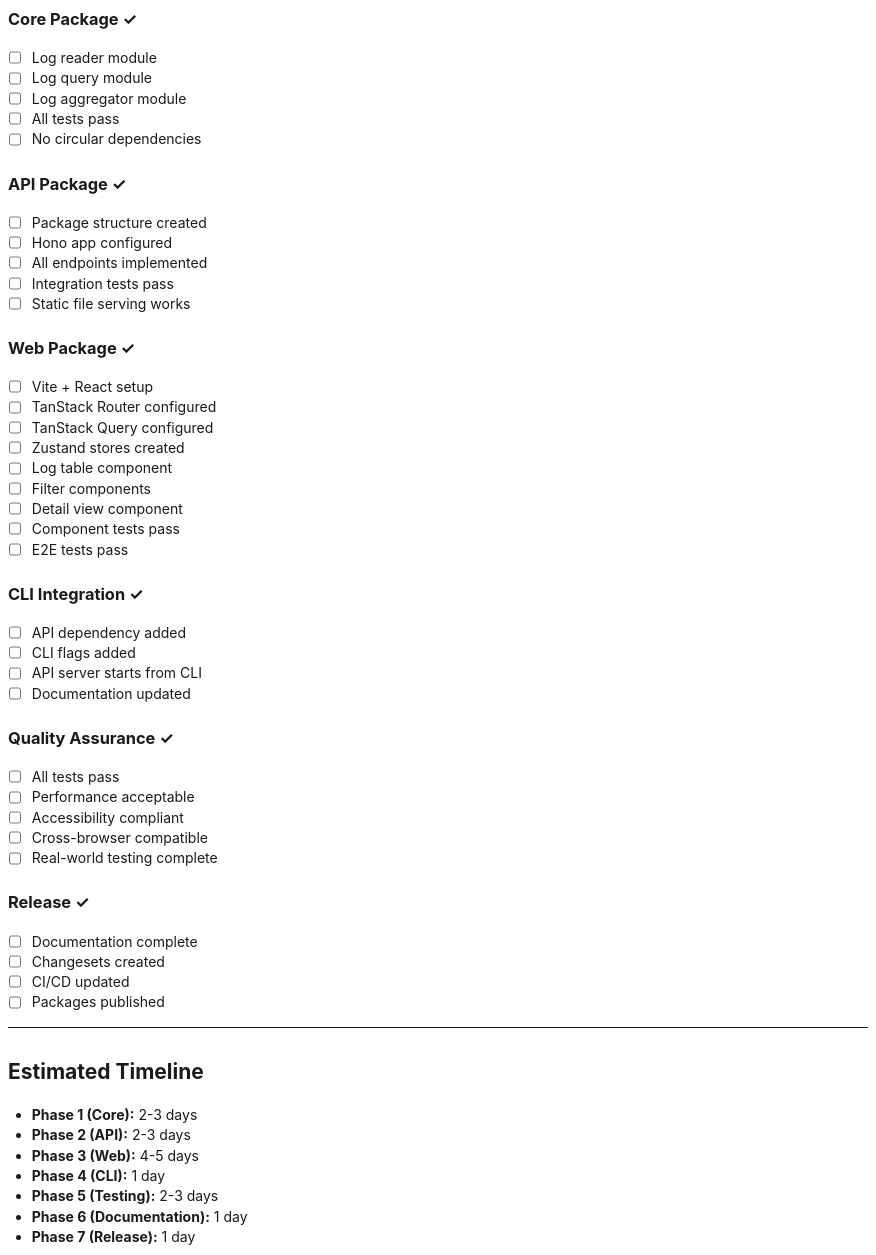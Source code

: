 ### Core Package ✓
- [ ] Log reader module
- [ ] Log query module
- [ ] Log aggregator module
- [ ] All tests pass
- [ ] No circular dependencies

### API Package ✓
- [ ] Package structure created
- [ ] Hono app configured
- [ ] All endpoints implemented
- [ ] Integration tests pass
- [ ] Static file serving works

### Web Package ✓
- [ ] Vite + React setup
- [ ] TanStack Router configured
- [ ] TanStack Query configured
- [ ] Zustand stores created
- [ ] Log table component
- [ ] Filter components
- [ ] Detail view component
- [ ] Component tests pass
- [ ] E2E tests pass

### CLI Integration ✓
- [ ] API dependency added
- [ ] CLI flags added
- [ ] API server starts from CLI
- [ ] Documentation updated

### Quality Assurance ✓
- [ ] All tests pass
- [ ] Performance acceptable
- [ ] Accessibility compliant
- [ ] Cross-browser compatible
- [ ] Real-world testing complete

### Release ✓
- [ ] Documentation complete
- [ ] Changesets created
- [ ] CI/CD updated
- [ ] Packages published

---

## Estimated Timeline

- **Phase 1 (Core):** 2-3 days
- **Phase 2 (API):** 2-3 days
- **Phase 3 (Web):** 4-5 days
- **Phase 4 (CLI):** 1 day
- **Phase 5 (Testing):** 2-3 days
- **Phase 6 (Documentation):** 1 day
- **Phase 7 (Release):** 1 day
* * *
Search the entries for the word "Documentation", then gather every line that has it.

_RESULT OF THE TASK_:
- [ ] Documentation updated
- [ ] Documentation complete
- **Phase 6 (Documentation):** 1 day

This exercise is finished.